Bangbang, my baby shot me down,[84] сокрушалась певица. Пиф-паф, если бы все было так просто, ответил он сам себе.
Если бы все было так просто.
«Ты слишком умен…» И что, собственно, она имела в виду?
Да, я пытался разобраться в жизни. Да, я искал выход. Да, я возвращался домой, когда другие доставали из шкафа чистую майку. Да, я изощрялся, мастерил для нее все более замысловатые оригами, выкручивался, как мог, продолжал встречаться с Алексисом, терпел его, позволял ему использовать меня – и все ради того, чтобы бросить ей: «Он в порядке», вслед опрокинутой рюмке или улыбке, которая предназначалась совсем не мне.
Он в порядке. Обокрал меня, обкрадывает и будет обкрадывать. Обокрал еще и моих родителей и до смерти напугал мою бабушку, представ перед ней в невменяемом состоянии, но он в порядке, поверь мне…

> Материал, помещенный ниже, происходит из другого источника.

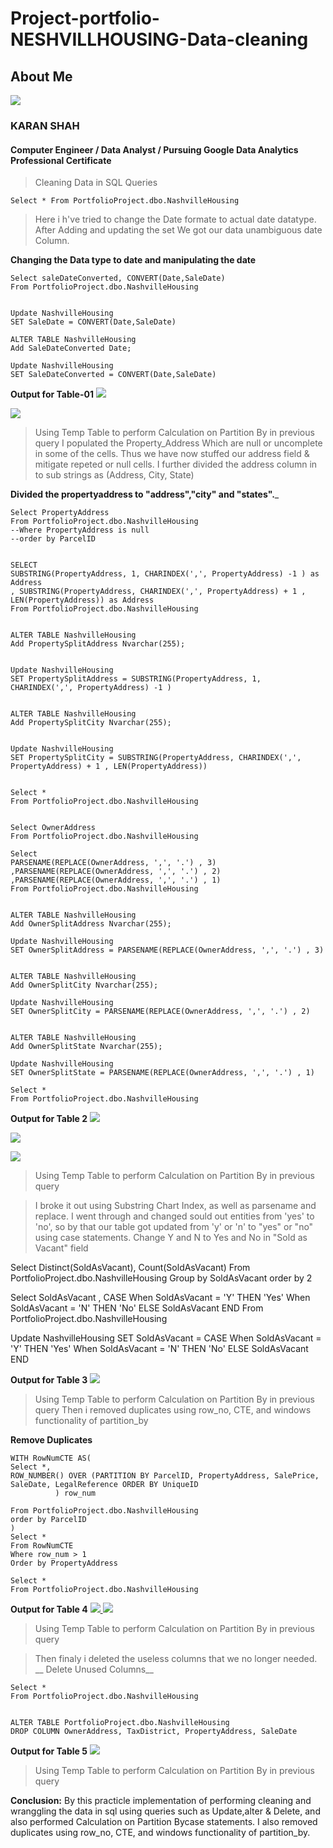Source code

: # Project-portfolio-NESHVILLHOUSING-Data-cleaning

<!---->        

<!--<a href="" ><img src=""> </a>-->
 
</a>

<h2> About Me</h2>
<div>
<a href="https://media-exp3.licdn.com/dms/image/D5635AQGENREQtSOVvA/profile-framedphoto-shrink_100_100/0/1624892028859?e=1626242400&v=beta&t=Vg9jbuG3OgWuTiinlR3A6Pdcpfw1iBu_MgY2_MlgNNE"><img src="https://media-exp3.licdn.com/dms/image/D5635AQGENREQtSOVvA/profile-framedphoto-shrink_100_100/0/1624892028859?e=1626242400&v=beta&t=Vg9jbuG3OgWuTiinlR3A6Pdcpfw1iBu_MgY2_MlgNNE"></a>
</div>
<h3>
            KARAN SHAH
</h3>
<h4>
            Computer Engineer / Data Analyst / Pursuing Google Data Analytics Professional Certificate
</h4>

>Cleaning Data in SQL Queries


	Select * From PortfolioProject.dbo.NashvilleHousing
  
> Here i h've tried to change the Date formate to actual date datatype.  
> After Adding and updating the set We got our data unambiguous date Column.

__Changing the Data type to date and manipulating the date__


	Select saleDateConverted, CONVERT(Date,SaleDate)
	From PortfolioProject.dbo.NashvilleHousing

	
	Update NashvilleHousing
	SET SaleDate = CONVERT(Date,SaleDate)

<!--If it doesn't Update properly-->

	ALTER TABLE NashvilleHousing
	Add SaleDateConverted Date;

	Update NashvilleHousing
	SET SaleDateConverted = CONVERT(Date,SaleDate)



 **Output  for Table-01**
<a href="" ><img src="https://bn1305files.storage.live.com/y4mFsGcAxvb2XWUeh2WuTQhcLs1xomgOI8IUi3jBTGfFFyFY2yMQpnZFiMpCxgtk_1LxKJKx1jm7c9CuzVR66uWzaa9TdFH8279MAL6iOXXc28qdmwQPAqx04w_8PxLwLrievMRXx2i-atO_2ZGfg3MV_dXmFHZLKnXJQndvVTkD-WREaYsNjnq1QQF4HtzySqQ?width=1219&height=1079&cropmode=none"> </a>

<a href="" ><img src="https://bn1305files.storage.live.com/y4mSEEI5sKboXrsUQbhKfeBjIdCmR40Y7U89uon2ahUfW4HsIzgZFidbdpj_TNOV2rH3U4WZpb-AHJfwBtWgZVFLJ95u6y3T0b1TkFKOvlhxE_F8Ai7qCGWSHLlVkCbezCy1XDIgwsMzmquAvHX4HiKy_13JLjLjESZl5mt64px_Eudu5jnMFkQUlmbNV0s3EH1?width=1277&height=1000&cropmode=none"> </a>

>Using Temp Table to perform Calculation on Partition By in previous query
> I populated the Property_Address Which are null or uncomplete in some of the cells.
> Thus we have now stuffed our address field & mitigate repeted or null cells.
> I further divided the address column in to sub strings as (Address, City, State)

__Divided the propertyaddress to "address","city" and "states".___


	Select PropertyAddress
	From PortfolioProject.dbo.NashvilleHousing
	--Where PropertyAddress is null
	--order by ParcelID


	SELECT
	SUBSTRING(PropertyAddress, 1, CHARINDEX(',', PropertyAddress) -1 ) as Address
	, SUBSTRING(PropertyAddress, CHARINDEX(',', PropertyAddress) + 1 , LEN(PropertyAddress)) as Address
	From PortfolioProject.dbo.NashvilleHousing

	
	ALTER TABLE NashvilleHousing
	Add PropertySplitAddress Nvarchar(255);


	Update NashvilleHousing
	SET PropertySplitAddress = SUBSTRING(PropertyAddress, 1, CHARINDEX(',', PropertyAddress) -1 )


	ALTER TABLE NashvilleHousing
	Add PropertySplitCity Nvarchar(255);


	Update NashvilleHousing
	SET PropertySplitCity = SUBSTRING(PropertyAddress, CHARINDEX(',', PropertyAddress) + 1 , LEN(PropertyAddress))


	Select *
	From PortfolioProject.dbo.NashvilleHousing


	Select OwnerAddress
	From PortfolioProject.dbo.NashvilleHousing

	Select
	PARSENAME(REPLACE(OwnerAddress, ',', '.') , 3)
	,PARSENAME(REPLACE(OwnerAddress, ',', '.') , 2)
	,PARSENAME(REPLACE(OwnerAddress, ',', '.') , 1)
	From PortfolioProject.dbo.NashvilleHousing


	ALTER TABLE NashvilleHousing
	Add OwnerSplitAddress Nvarchar(255);

	Update NashvilleHousing
	SET OwnerSplitAddress = PARSENAME(REPLACE(OwnerAddress, ',', '.') , 3)


	ALTER TABLE NashvilleHousing
	Add OwnerSplitCity Nvarchar(255);

	Update NashvilleHousing
	SET OwnerSplitCity = PARSENAME(REPLACE(OwnerAddress, ',', '.') , 2)


	ALTER TABLE NashvilleHousing
	Add OwnerSplitState Nvarchar(255);

	Update NashvilleHousing
	SET OwnerSplitState = PARSENAME(REPLACE(OwnerAddress, ',', '.') , 1)

	Select *
	From PortfolioProject.dbo.NashvilleHousing


 **Output  for Table 2**
<a href="" ><img src="https://bn1305files.storage.live.com/y4mD5R0amHLfLjklXBwaljwbsGNmlRINMxnyo8U0b7d1GWLdxRZZvaI-SA3qyugkUYI0Ln_RBWJu-ccQEcp_xVy2wOt54bGROCp90YJDr51t1IrylnnOMMI9UqwgEzwp9nAgFy_ByAGDy3uXHDJyqTzM9V5lL2gjLbU2HW2iNW45OfkdnkMAqRYJNuAT_5I-KEJ?width=1920&height=1080&cropmode=none"> </a>


<a href="" ><img src="https://bn1305files.storage.live.com/y4mSEEI5sKboXrsUQbhKfeBjIdCmR40Y7U89uon2ahUfW4HsIzgZFidbdpj_TNOV2rH3U4WZpb-AHJfwBtWgZVFLJ95u6y3T0b1TkFKOvlhxE_F8Ai7qCGWSHLlVkCbezCy1XDIgwsMzmquAvHX4HiKy_13JLjLjESZl5mt64px_Eudu5jnMFkQUlmbNV0s3EH1?width=1277&height=1000&cropmode=none"> </a>


<a href="" ><img src="https://bn1305files.storage.live.com/y4mELb4kRgDJBh9JuqFw8_ItieC5Y6sbWfu5zHFw5xOJdOTqejY2qiZrjPgtDpdhTawZYswK_K4ID31gEvhT0GqBNcofWG5IzE5IjrfT5OV3rYt8hodW49hrF979_kLBuRVrqLFKwR7klOCly6M-jykP0eSLXXMCXxHTbstYcaiM5F27XNN0cVpAaKje2uWiqc_?width=1697&height=1014&cropmode=none"> </a>

>Using Temp Table to perform Calculation on Partition By in previous query

>I broke it out using Substring Chart Index, as well as parsename and replace.
>I went through and changed sould out entities from 'yes' to 'no', so by that our table got updated from 'y' or 'n' to "yes" or "no" using case statements.
> Change Y and N to Yes and No in "Sold as Vacant" field


Select Distinct(SoldAsVacant), Count(SoldAsVacant)
From PortfolioProject.dbo.NashvilleHousing
Group by SoldAsVacant
order by 2



Select SoldAsVacant
, CASE When SoldAsVacant = 'Y' THEN 'Yes'
	   When SoldAsVacant = 'N' THEN 'No'
	   ELSE SoldAsVacant
	   END
From PortfolioProject.dbo.NashvilleHousing


Update NashvilleHousing
SET SoldAsVacant = CASE When SoldAsVacant = 'Y' THEN 'Yes'
	   When SoldAsVacant = 'N' THEN 'No'
	   ELSE SoldAsVacant
	   END


 **Output  for Table 3**
<a href="" ><img src="https://bn1305files.storage.live.com/y4mwKC-Z-hcROzh0MqW28VBeOG-aNaY1XosfNcvl_FUCTAwN4iDTpnZ5Ker2P3WuUaSgAKfNLnMs24CTo_MWcTwNtwrKYIxaYfeNRTTY2bO2Q_4bGhkaPLUn8blz9LvV4F8k8RFlKQf8gtzYJQXcrSDXKkpqV99SsdnJTqvA154hIOXcvVwhqgLoO3NOKq2tRWf?width=1920&height=1080&cropmode=none"> </a>

>Using Temp Table to perform Calculation on Partition By in previous query 
>Then i removed duplicates using row_no, CTE, and windows functionality of partition_by 

__Remove Duplicates__


	WITH RowNumCTE AS(
	Select *,
	ROW_NUMBER() OVER (PARTITION BY ParcelID, PropertyAddress, SalePrice, SaleDate, LegalReference ORDER BY UniqueID
			  ) row_num

	From PortfolioProject.dbo.NashvilleHousing
	order by ParcelID
	)
	Select *
	From RowNumCTE
	Where row_num > 1
	Order by PropertyAddress

	Select *
	From PortfolioProject.dbo.NashvilleHousing

 **Output  for Table 4**
<a href="" ><img src="https://bn1305files.storage.live.com/y4mjN_VCldGjpBiowNbHN-RnYD-A9hubOKlDj4VJ6DBALO4R33nY1NBGIRk2Q09pyKhysEnICtfibDd5LLHYwh-PvLaf3IXcHXcrdll81yLrjLoqjbmP41Lw_P6MUrFHk5lgCZnc4p_tBYhAjzhmmTzmURu-7Ry4lv-1JrIdTNpmmM304OAl7MB2ddtMAj8QwK2?width=950&height=1000&cropmode=none"> </a>
<a href=""> <img src="https://bn1305files.storage.live.com/y4mELb4kRgDJBh9JuqFw8_ItieC5Y6sbWfu5zHFw5xOJdOTqejY2qiZrjPgtDpdhTawZYswK_K4ID31gEvhT0GqBNcofWG5IzE5IjrfT5OV3rYt8hodW49hrF979_kLBuRVrqLFKwR7klOCly6M-jykP0eSLXXMCXxHTbstYcaiM5F27XNN0cVpAaKje2uWiqc_?width=1697&height=1014&cropmode=none"></a>
>Using Temp Table to perform Calculation on Partition By in previous query

> Then finaly i deleted the useless columns that we no longer needed.
__ Delete Unused Columns__



	Select *
	From PortfolioProject.dbo.NashvilleHousing
	

	ALTER TABLE PortfolioProject.dbo.NashvilleHousing
	DROP COLUMN OwnerAddress, TaxDistrict, PropertyAddress, SaleDate


 **Output  for Table 5**
<a href="" ><img src="https://bn1305files.storage.live.com/y4md1ji1OKUcw0mJ13xCqN9cuODs5QfmPtXfM8oRL0aW2fwX8tJ-UPxDyVcsMAvIH7y96b8UWJtOSa3-j4MedU5jRQDDpkOI78LyXJbn8gtbCY7aH6UsZ3DT6RKi_Idzc_GUZX6gQfvmVCSI4dtpKAGmWBFKxhHskznJMh_L7_50KVPNvKEfPL_pFDxVcxAT27p?width=1920&height=1080&cropmode=none"> </a>
>Using Temp Table to perform Calculation on Partition By in previous query

  **Conclusion:**
    By this practicle implementation of performing cleaning and wranggling the data in sql using queries such as Update,alter & Delete, and also performed Calculation on Partition Bycase statements.
    I also removed duplicates using row_no, CTE, and windows functionality of partition_by.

А вот она – нет. Думаю, из-за этого она и умерла. У этой пожилой женщины была одна слабость – она очень дорожила своими воспоминаниями…
Но… Разве сам он сейчас не похож на нее? Зачем убивает себя, таская за собой все эти пыльные безделушки?
Наверно, они дороги ему, но какую цену он платит за них сегодня?
Да, какую цену?
Пиф-паф! Остановившись у Порт-де-ля-Шапель, так близко к цели и так далеко от дома, Шарль физически почувствовал, что настала пора избавиться от всего этого хлама раз и навсегда.
Извините, я больше не могу.
Это уже не усталость, это… изнеможение.
Бессмыслица.
Посмотрите на меня… Я все тот же бедолага, который выверяет свои штаны, платит авансом за жилье и портит глаза над чертежной доской. Я пытался вам поверить. Да, пытался понять вас и пойти за вами, но… Куда вы меня звали?
В пробки?
А ты, Алексис, как же ты выпендривался передо мной по телефону, с твоей Кориной, загородным домом, теплыми тапочками, вроде поскромнее себя вел, когда я тебя забирал из комиссариата четырнадцатого округа.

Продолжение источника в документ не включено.